Look, there's going to be some restrictions on the iPhone, just like there's restrictions on every other cell phone ever released. Why does AT&T want to tie the Wi-Fi to the existence of a data contract? To prevent people from buying an iPhone, and canceling their contracts the next day (even with the early termination fee, this would be very useful for a lot of people). See, the nifty thing about the iPhone is that although it has restrictions, it's going to be a whole lot more open than any other device that's come along before, and stuff like that scares the crap out of the cellular carriers--this is why AT&T insisted on (or Apple offered) an exclusive contract and why every other carrier turned Apple down.
Photos, music, movies, widgets/apps, etc. All of these things will get on your iPhone through iTunes, not through the cell network. This means no extra mon(k)ey business for AT&T. All of the other crap is just AT&T hedging their bet.
Now will somebody answer me this...how is this going to work with generic Wi-Fi v. AT&T hotspot subscriptions?
Fortunately for the rest of us, this is the way of the future, and no amount of silliness from carriers is going to prevent it from becoming the norm in the near future. The iPhone is just going to suffer from a transition stage that will still be better than the experience of every other phone out there.
The next version of the iPhone will probably not be cheaper. It will be the same price, just with better features, like more memory, a faster processor, longer battery life, faster networking, and a camera on the front for video conferencing. How long did it take Apple to drop the price of the iPod from $399? I sincerely doubt we'll see a cheaper iPhone until at least the third generation design.
I meant technically best, not financially best. I know it's kind of expensive - although at $20 a year for unlimited data, I would be ecstatic (I'm guessing a mere tolerable $30).
Heck, I'm all about low cost - I currently use pay-as-you go cellphones because it's the cheapest way to have a cell phone. But if I cam going to get a device that supports browsing the internet, I don't want some half-assed connectivity solution, I want connectivity the maximum amount of time possible. I want upgrades man, not a leaky canteen in the middle of a desert.
If another company had made a product as apparently useful as the iPhone, I would have been all over that as well. In fact I have been waiting ever since my Palm died for just such a device from Palm, always hoping they would improve the Treo to the point that I would like it.
The only the Apple gets from me as far as the phone goes is a little more credibility that the UI might actually be responsive.

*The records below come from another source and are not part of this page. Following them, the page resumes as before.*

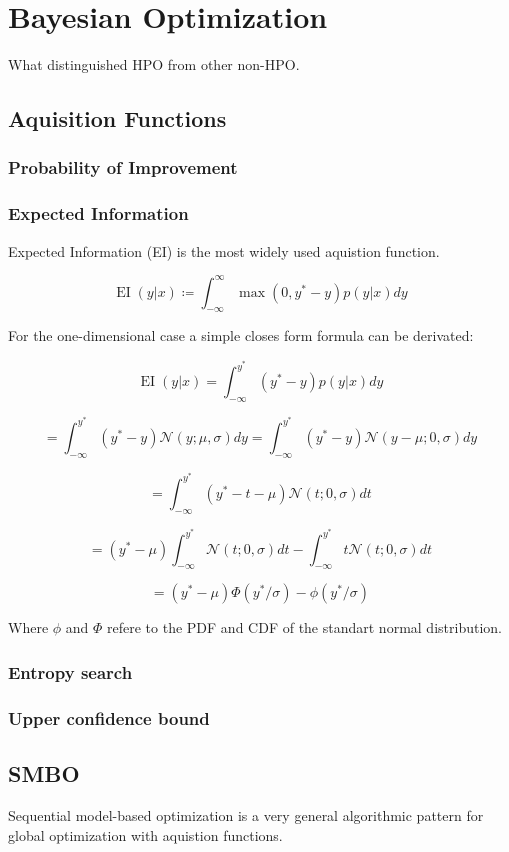 \documentclass[english]{article}
\newcommand{\EI}{\operatorname{EI}}
\newcommand{\normal}{\mathcal{N}}
\begin{document}
\section{Bayesian Optimization}
What distinguished HPO from other non-HPO.

\subsection{Aquisition Functions}

\subsubsection{Probability of Improvement}
\subsubsection{Expected Information}

Expected Information (EI) is the most widely used aquistion function.

$$ \EI(y|x) \coloneqq \int_{-\infty}^{\infty} \max(0, y^*-y)p(y|x)dy $$

For the one-dimensional case a simple closes form formula can be derivated:

$$ \EI(y|x) = \int_{-\infty}^{y^*}(y^*-y)p(y|x)dy$$

$$ = \int_{-\infty}^{y^*}(y^*-y)\normal(y; \mu, \sigma)dy =
\int_{-\infty}^{y^*}(y^*-y)\normal(y-\mu; 0, \sigma)dy$$

$$ = \int_{-\infty}^{y^*}(y^*- t - \mu)\normal(t; 0, \sigma)dt $$

$$ = (y^*-\mu)\int_{-\infty}^{y^*}\normal(t; 0, \sigma)dt - \int_{-\infty}^{y^*}t\normal(t; 0, \sigma)dt$$

$$ = (y^*-\mu)\Phi(y^*/\sigma) - \phi(y^*/\sigma) $$

Where $\phi$ and $\Phi$ refere to the PDF and CDF of the standart normal distribution.

\subsubsection{Entropy search}
\subsubsection{Upper confidence bound}

\subsection{SMBO}
Sequential model-based optimization is a very general algorithmic pattern for global optimization with aquistion functions.
\end{document}
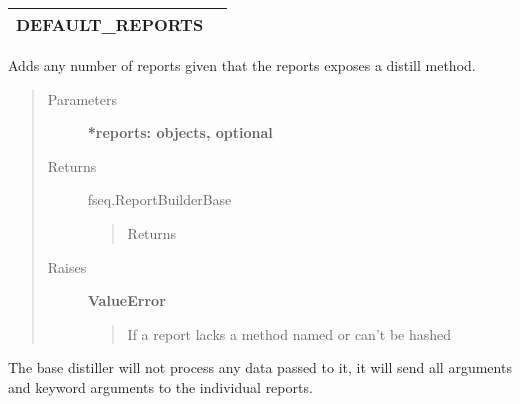 \documentclass[letterpaper,10pt,english]{sphinxmanual}
\begin{document}
\begin{fulllineitems}
\begin{tabulary}{\linewidth}{|L|L|}
\hline

DEFAULT\_REPORTS
 & \\
\hline\end{tabulary}


\begin{fulllineitems}
\label{fseq.reporting:fseq.reporting.report_builder.ReportBuilderBase.DEFAULT_REPORTS}
\end{fulllineitems}


\begin{fulllineitems}
\label{fseq.reporting:fseq.reporting.report_builder.ReportBuilderBase.addReports}
Adds any number of reports given that the reports exposes a 
distill method.
\begin{quote}\begin{description}
\item[{Parameters}] \leavevmode
\textbf{*reports: objects, optional}

\item[{Returns}] \leavevmode
fseq.ReportBuilderBase
\begin{quote}

Returns 
\end{quote}

\item[{Raises}] \leavevmode
\textbf{ValueError}
\begin{quote}

If a report lacks a method named  or can't be hashed
\end{quote}

\end{description}\end{quote}

\end{fulllineitems}


\begin{fulllineitems}
\label{fseq.reporting:fseq.reporting.report_builder.ReportBuilderBase.distill}
The base distiller will not process any data passed to it,
it will send all arguments and keyword arguments to the individual
reports.


\end{fulllineitems}
\end{fulllineitems}
\end{document}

It's not like I own every Apple device ever made, or have a poster of Jobs hanging in my garage. I just want a nice phone/PDA that has good access to the internet. I have not liked Blackberries or Treos or Windows Mobile devices I have tried, but the iPhone really appeals to me.
"There is more worth loving than we have strength to love." - Brian Jay Stanley
I've been very happy with my 1st gen iPod that delivers 9+ hours of music on a full charge.
I already have to charge my phone once every other day anyway (RAZR). Who cares if I have to charge the iPhone just as often? I have more reason to charge it daily since like an iPod you'd want to dock it more often to sync new songs or podcasts. Frankly I'm not sure what advanced phones today can really offer five hours of talk time either, and 16 hours for music is more than reasonable.
"There is more worth loving than we have strength to love." - Brian Jay Stanley
Where in the US is it illegal to sell a cell phone mandatorily with a plan? I have never heard of anyplace like that, and am not sure if it sounds like it would be legal in itself to limit a company in this way.
"There is more worth loving than we have strength to love." - Brian Jay Stanley
I like Apple, but I refuse to purchase anything from their brick and mortar stores. The products are great and Apple should be doing a lot more business in their stories than it is, but sadly the number of people who actually want to talk to d-bags already spend all of their money at the Gap.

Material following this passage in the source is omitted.